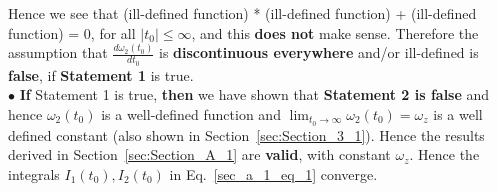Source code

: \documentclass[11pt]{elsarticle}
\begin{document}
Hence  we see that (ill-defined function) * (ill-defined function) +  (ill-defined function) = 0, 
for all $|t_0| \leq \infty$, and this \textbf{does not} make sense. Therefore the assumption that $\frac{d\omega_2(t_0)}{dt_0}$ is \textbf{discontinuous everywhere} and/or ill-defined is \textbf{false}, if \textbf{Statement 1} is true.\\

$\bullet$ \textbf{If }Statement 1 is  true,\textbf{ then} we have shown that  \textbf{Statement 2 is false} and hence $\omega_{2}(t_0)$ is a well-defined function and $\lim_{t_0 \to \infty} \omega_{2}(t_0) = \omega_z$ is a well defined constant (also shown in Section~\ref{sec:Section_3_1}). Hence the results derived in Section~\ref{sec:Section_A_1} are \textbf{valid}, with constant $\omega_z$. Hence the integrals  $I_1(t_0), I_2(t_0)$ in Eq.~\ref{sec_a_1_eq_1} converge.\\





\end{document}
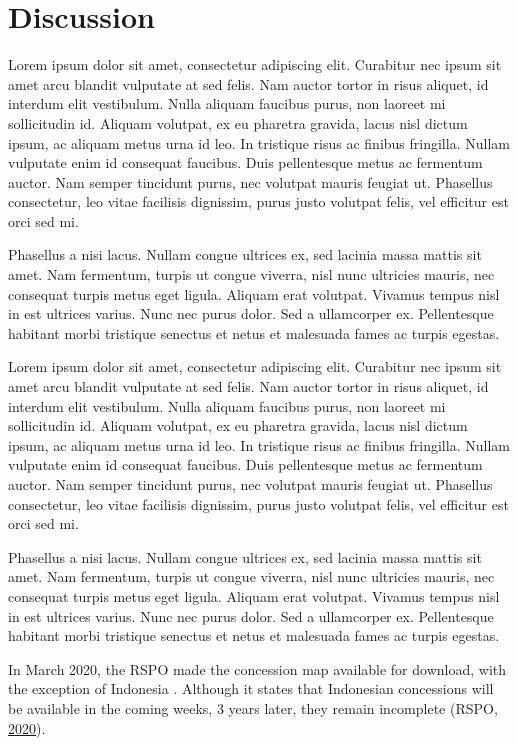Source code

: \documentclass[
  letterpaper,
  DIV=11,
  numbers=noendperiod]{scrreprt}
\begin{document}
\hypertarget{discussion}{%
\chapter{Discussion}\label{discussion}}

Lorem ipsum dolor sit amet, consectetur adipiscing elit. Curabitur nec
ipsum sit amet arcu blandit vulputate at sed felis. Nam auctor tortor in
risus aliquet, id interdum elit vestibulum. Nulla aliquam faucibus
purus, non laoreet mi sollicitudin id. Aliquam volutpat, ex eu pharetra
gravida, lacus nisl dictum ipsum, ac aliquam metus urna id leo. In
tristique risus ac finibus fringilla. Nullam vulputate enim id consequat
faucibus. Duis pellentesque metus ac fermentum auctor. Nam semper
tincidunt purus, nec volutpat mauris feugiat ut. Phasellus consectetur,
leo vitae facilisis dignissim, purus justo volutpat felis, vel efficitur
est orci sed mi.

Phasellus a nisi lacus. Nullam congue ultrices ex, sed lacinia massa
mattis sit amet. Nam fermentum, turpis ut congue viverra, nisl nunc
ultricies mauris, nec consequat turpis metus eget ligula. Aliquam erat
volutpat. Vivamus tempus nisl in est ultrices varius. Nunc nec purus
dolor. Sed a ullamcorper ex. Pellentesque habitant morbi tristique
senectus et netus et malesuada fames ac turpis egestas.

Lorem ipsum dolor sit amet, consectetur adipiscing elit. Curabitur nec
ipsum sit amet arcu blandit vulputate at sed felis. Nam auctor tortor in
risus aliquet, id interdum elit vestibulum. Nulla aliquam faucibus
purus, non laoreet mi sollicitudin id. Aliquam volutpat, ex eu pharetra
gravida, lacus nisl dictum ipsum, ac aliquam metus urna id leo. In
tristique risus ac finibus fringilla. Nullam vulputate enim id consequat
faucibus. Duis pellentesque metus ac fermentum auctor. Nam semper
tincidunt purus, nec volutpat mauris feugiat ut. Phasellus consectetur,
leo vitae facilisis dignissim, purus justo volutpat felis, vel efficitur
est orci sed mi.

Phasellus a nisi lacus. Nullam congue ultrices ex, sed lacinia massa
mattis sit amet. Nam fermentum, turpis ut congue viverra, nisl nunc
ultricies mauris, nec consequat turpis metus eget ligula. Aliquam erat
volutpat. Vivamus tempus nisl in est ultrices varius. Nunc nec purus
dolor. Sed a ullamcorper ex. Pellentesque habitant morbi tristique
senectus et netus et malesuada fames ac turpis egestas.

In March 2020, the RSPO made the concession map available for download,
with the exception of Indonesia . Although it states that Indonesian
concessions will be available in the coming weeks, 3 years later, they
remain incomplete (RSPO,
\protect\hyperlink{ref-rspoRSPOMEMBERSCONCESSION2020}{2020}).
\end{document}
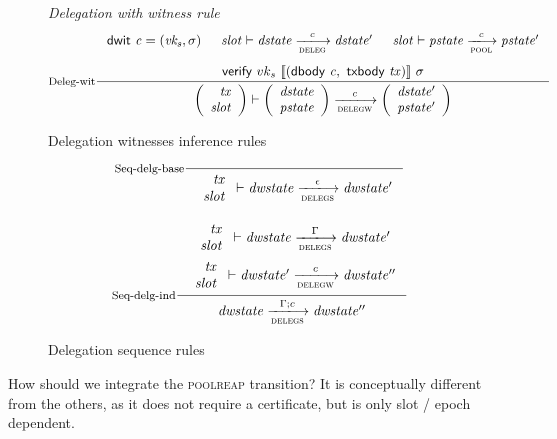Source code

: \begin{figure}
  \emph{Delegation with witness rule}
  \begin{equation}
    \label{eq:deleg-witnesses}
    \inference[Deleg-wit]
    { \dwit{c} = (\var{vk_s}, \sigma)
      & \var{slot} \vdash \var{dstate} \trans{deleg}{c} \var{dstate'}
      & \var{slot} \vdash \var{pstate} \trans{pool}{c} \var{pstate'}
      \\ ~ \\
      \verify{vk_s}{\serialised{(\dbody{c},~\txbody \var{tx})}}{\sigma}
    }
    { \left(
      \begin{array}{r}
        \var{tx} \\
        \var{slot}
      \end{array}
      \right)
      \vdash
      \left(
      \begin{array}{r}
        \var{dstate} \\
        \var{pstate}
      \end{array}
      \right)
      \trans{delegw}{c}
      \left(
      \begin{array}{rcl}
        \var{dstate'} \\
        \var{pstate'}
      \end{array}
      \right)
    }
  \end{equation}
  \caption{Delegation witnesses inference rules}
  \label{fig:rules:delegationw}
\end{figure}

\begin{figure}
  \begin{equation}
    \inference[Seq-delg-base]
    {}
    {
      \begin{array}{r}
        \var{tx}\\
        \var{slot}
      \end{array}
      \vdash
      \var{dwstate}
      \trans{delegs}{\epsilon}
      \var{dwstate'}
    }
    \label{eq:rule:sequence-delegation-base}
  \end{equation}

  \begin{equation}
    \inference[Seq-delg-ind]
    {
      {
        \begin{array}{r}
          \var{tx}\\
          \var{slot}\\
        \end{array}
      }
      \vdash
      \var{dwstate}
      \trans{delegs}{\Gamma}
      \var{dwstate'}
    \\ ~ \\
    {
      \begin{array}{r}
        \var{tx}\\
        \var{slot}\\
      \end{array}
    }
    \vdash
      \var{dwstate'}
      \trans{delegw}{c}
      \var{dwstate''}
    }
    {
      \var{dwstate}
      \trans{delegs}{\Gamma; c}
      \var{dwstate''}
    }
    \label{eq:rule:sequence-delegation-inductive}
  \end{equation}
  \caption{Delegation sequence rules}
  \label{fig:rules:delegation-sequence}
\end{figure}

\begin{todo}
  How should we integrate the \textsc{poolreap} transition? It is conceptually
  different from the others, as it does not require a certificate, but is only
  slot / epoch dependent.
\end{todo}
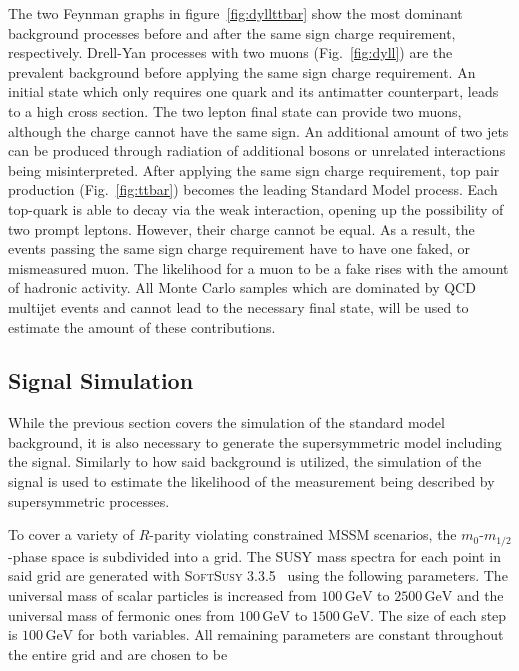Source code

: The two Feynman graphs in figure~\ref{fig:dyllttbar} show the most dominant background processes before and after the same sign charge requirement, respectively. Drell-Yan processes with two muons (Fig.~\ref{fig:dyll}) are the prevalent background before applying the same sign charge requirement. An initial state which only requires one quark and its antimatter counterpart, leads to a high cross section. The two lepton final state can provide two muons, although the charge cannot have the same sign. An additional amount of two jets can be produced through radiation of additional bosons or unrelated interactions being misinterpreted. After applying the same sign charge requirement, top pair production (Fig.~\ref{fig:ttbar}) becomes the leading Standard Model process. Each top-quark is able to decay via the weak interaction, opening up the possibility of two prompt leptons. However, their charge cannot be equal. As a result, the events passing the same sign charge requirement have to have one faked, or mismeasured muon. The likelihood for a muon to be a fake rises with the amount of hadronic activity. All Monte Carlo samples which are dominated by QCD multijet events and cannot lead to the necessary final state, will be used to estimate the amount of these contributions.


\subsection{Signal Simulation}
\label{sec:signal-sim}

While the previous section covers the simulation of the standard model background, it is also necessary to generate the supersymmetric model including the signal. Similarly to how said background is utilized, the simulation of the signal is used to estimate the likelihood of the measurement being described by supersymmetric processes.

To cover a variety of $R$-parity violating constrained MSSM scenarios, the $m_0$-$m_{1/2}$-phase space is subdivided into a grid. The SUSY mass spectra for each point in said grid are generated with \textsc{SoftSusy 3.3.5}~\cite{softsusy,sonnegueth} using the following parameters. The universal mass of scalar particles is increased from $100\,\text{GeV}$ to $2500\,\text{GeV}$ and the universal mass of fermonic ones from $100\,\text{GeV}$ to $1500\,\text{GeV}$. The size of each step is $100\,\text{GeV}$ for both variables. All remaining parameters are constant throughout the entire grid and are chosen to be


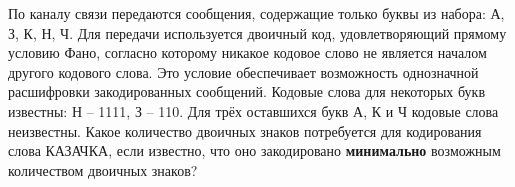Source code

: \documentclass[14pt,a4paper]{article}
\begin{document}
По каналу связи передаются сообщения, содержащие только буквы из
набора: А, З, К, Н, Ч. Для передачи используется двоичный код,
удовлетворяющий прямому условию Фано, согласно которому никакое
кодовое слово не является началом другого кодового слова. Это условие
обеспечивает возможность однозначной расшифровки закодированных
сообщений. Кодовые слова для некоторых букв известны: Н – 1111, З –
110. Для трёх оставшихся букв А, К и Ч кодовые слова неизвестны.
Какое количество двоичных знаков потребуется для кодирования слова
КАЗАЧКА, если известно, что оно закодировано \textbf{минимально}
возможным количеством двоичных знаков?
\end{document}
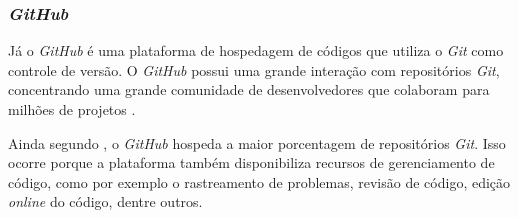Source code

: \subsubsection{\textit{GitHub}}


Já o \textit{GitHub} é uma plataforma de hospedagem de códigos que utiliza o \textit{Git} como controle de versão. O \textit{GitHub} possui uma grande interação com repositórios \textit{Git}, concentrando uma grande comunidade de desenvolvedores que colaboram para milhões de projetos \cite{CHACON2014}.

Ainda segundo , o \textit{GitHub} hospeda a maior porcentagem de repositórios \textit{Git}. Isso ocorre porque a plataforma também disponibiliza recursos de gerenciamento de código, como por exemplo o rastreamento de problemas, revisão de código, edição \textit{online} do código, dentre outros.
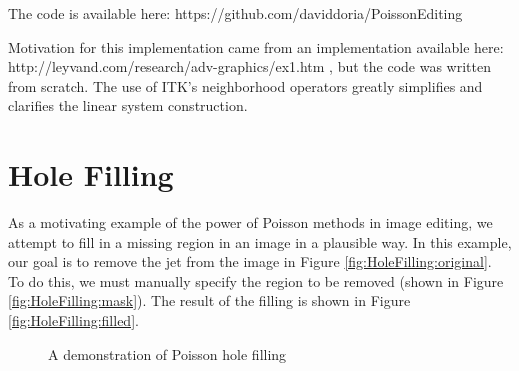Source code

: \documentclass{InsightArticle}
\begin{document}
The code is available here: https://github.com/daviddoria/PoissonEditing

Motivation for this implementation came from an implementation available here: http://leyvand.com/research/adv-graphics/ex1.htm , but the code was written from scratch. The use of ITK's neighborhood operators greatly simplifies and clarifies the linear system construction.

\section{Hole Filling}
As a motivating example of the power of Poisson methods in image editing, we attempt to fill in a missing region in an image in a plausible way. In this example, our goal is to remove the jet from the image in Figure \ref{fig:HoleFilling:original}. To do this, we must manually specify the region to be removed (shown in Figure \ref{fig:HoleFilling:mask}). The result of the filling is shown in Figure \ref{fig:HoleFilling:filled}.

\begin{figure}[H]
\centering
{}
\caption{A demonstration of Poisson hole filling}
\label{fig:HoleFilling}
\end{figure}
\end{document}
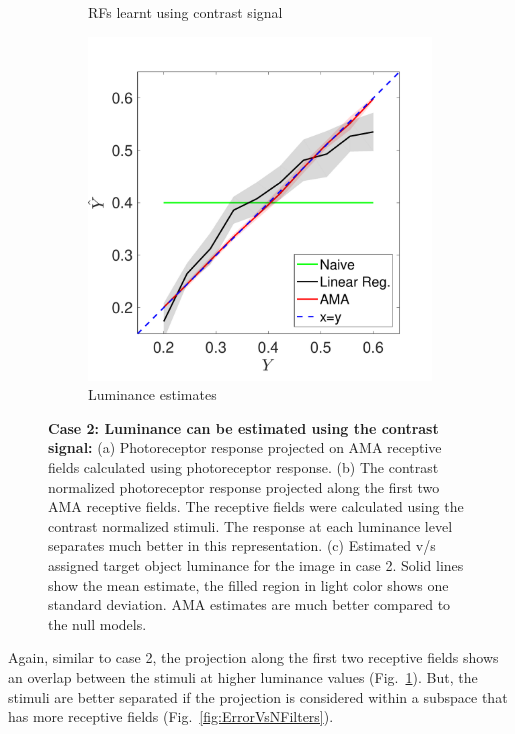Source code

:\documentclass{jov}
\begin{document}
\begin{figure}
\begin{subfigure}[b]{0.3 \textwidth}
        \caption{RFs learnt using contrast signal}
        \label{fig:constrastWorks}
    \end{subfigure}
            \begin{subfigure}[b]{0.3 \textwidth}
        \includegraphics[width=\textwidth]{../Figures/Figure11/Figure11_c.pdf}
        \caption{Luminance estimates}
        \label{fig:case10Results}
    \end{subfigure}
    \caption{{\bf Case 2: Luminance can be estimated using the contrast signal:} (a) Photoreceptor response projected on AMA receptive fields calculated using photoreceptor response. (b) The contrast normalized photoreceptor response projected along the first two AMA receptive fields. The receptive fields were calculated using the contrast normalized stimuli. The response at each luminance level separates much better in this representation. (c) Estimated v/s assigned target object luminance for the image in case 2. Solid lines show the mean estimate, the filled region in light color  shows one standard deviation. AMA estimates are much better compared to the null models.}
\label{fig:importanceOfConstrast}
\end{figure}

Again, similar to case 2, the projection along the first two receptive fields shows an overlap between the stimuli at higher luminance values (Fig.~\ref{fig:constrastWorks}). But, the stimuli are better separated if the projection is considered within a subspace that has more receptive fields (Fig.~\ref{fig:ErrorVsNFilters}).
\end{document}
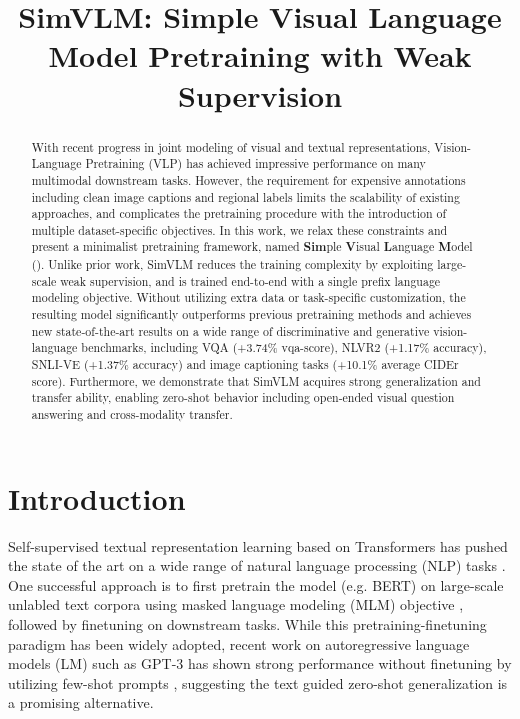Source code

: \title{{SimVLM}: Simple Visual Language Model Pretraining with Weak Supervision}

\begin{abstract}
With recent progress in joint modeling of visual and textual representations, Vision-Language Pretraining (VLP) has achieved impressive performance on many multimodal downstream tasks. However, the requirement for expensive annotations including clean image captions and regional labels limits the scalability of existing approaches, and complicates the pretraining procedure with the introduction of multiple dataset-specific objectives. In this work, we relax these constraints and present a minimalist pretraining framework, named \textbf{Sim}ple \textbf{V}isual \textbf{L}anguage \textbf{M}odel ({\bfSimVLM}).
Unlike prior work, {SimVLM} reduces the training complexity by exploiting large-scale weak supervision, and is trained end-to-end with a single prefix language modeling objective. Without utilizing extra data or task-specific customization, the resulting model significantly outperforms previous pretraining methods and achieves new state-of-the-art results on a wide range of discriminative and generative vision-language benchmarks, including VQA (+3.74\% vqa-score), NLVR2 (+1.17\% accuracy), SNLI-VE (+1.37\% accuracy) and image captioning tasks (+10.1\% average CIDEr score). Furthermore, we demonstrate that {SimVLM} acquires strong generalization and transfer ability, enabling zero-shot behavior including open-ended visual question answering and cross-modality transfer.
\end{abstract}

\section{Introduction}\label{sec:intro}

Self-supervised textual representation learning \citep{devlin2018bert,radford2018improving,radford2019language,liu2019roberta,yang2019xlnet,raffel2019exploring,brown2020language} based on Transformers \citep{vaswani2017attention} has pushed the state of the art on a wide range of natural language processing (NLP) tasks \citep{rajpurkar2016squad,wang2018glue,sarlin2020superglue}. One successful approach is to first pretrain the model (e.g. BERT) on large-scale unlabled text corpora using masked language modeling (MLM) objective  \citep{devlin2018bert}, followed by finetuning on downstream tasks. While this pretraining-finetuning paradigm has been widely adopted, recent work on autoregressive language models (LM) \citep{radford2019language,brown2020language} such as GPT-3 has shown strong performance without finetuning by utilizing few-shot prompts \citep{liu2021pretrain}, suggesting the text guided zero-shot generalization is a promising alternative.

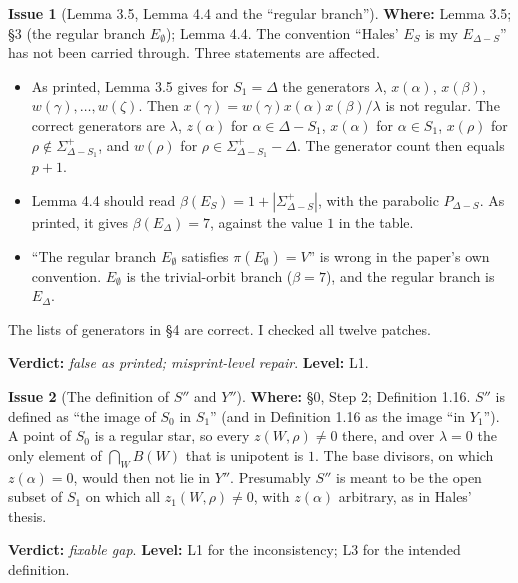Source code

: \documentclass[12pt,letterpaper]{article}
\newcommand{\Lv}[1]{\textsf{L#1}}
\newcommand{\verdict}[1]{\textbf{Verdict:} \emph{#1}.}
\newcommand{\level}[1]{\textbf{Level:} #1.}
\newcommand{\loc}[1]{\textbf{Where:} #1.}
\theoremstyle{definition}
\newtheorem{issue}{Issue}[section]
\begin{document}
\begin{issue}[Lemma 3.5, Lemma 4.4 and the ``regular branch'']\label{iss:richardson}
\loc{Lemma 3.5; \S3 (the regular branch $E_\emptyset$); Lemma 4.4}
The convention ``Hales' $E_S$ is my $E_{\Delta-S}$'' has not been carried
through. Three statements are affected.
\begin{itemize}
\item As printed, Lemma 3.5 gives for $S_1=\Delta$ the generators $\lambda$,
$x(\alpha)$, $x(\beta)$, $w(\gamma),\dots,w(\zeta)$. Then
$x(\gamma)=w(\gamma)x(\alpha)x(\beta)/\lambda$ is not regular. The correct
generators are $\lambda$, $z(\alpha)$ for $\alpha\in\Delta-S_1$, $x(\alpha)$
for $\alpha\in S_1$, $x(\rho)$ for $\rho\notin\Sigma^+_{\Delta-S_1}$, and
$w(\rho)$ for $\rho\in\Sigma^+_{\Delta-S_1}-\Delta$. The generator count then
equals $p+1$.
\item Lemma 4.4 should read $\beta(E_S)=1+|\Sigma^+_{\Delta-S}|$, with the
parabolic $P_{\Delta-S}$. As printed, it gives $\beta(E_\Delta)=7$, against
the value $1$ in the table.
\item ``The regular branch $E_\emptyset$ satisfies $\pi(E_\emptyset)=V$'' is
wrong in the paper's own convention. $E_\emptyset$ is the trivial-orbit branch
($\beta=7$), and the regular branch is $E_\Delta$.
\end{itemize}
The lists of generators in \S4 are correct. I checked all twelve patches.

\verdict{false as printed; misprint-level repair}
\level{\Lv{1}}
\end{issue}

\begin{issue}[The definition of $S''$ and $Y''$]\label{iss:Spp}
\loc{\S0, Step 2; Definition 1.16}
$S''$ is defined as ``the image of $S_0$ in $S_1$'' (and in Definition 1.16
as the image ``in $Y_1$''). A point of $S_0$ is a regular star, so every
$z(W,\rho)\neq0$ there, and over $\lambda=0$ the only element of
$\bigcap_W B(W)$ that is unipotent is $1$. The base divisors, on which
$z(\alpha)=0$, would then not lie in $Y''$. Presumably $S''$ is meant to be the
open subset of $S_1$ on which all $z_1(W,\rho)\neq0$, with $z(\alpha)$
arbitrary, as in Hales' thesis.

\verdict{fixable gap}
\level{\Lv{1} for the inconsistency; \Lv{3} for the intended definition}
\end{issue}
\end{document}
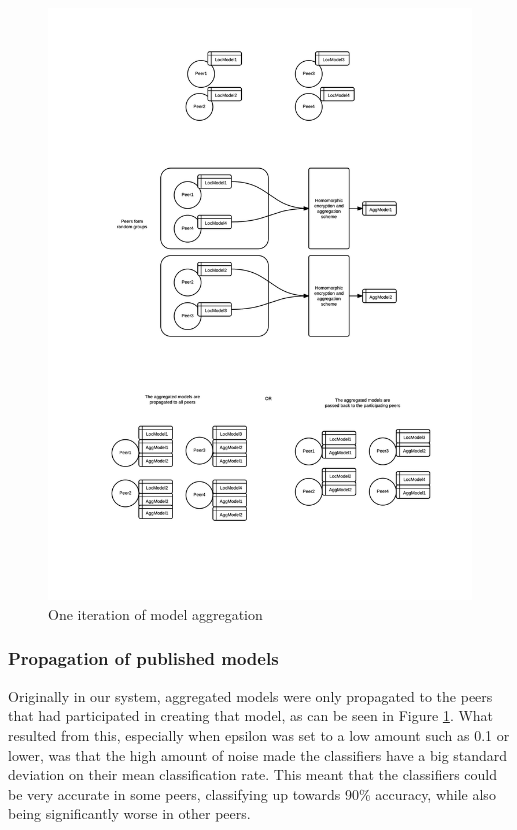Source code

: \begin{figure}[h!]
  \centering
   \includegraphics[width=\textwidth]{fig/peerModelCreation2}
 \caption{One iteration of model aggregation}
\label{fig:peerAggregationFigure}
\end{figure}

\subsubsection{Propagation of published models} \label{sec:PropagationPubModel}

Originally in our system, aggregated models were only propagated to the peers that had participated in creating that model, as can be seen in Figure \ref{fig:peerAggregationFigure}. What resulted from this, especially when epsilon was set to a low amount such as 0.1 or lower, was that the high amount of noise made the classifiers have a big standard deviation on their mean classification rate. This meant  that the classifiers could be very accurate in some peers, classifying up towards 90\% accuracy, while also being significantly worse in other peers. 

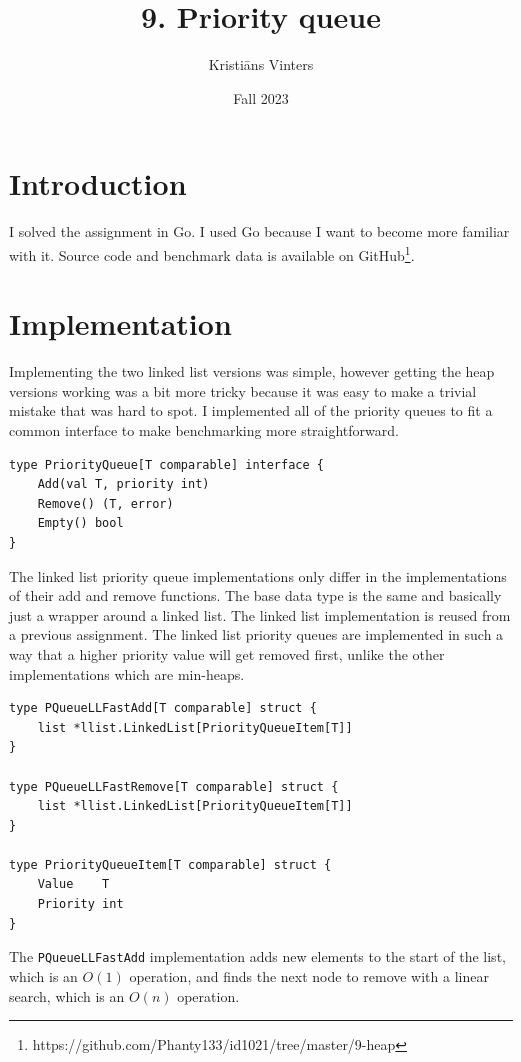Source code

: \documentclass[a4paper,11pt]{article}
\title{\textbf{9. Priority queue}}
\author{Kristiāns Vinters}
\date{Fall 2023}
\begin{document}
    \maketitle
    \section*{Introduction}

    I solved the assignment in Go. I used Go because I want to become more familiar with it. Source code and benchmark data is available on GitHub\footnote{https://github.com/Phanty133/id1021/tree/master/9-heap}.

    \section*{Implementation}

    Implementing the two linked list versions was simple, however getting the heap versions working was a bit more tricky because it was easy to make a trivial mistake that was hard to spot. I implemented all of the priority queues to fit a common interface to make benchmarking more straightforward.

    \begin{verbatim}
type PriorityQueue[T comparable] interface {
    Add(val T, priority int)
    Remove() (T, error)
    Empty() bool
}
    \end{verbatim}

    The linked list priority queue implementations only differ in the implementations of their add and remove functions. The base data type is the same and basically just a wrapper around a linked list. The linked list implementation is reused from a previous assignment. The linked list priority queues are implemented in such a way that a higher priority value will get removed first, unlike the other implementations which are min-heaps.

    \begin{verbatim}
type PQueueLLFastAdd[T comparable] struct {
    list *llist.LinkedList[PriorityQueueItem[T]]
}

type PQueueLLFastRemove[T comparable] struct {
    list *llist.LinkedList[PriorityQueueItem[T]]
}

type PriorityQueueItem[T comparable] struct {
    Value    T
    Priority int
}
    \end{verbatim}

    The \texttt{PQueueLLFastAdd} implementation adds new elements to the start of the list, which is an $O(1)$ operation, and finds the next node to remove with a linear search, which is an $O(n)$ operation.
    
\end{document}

====================

• _TASK ITEM_
Copy every line from the entries that contains the word "point".

• _COMPLETED EXERCISE_
To cover a variety of $R$-parity violating constrained MSSM scenarios, the $m_0$-$m_{1/2}$-phase space is subdivided into a grid. The SUSY mass spectra for each point in said grid are generated with \textsc{SoftSusy 3.3.5}~\cite{softsusy,sonnegueth} using the following parameters. The universal mass of scalar particles is increased from $100\,\text{GeV}$ to $2500\,\text{GeV}$ and the universal mass of fermonic ones from $100\,\text{GeV}$ to $1500\,\text{GeV}$. The size of each step is $100\,\text{GeV}$ for both variables. All remaining parameters are constant throughout the entire grid and are chosen to be
as the image ``in $Y_1$''). A point of $S_0$ is a regular star, so every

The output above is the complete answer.